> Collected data
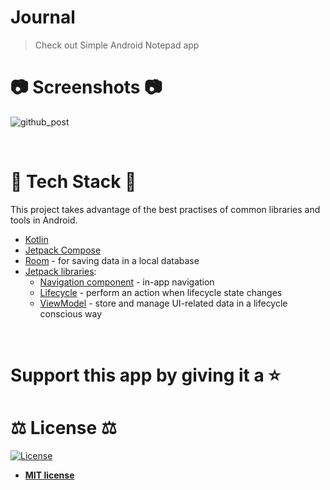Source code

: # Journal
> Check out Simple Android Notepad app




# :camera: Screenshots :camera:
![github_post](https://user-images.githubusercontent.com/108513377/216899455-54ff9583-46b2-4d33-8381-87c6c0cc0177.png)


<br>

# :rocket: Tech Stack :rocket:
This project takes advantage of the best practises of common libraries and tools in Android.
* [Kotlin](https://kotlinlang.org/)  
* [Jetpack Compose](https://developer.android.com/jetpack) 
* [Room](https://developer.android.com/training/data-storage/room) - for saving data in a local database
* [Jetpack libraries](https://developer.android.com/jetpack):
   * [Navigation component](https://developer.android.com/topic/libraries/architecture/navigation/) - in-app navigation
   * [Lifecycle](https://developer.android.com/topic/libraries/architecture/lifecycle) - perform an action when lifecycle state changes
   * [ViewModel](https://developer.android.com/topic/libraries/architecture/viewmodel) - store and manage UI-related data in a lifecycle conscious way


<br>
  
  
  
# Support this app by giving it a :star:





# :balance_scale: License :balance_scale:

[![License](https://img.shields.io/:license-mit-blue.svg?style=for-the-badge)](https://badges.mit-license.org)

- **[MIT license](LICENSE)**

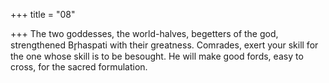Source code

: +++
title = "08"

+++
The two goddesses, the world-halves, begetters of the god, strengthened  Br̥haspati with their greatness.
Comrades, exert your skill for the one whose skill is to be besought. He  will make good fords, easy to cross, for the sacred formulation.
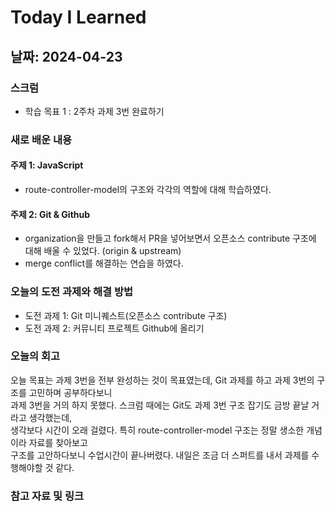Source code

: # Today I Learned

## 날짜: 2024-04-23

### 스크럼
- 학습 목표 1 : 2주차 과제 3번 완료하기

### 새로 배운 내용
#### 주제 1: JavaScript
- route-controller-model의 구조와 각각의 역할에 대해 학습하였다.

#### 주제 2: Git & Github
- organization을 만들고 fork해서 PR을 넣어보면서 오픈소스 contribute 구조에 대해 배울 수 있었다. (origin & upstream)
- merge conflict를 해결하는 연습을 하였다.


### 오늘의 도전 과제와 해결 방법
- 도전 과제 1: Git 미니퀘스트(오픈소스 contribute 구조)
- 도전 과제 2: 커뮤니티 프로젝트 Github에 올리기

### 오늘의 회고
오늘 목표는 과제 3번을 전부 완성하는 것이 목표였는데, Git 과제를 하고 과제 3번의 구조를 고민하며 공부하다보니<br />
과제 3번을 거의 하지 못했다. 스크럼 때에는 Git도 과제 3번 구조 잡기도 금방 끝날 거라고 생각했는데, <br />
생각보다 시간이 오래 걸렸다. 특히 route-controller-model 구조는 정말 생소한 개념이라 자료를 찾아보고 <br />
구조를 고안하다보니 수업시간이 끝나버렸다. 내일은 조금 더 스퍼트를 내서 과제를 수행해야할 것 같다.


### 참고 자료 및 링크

> DESCRIPTION OF THE TASK
Starting at the line above that contains "# :camera: Screenshots", write out each line exactly until the line that contains "This project takes" has been written, and stop there.

> EXERCISE OUTPUT
# :camera: Screenshots :camera:
![github_post](https://user-images.githubusercontent.com/108513377/216899455-54ff9583-46b2-4d33-8381-87c6c0cc0177.png)


<br>

# :rocket: Tech Stack :rocket:
This project takes advantage of the best practises of common libraries and tools in Android.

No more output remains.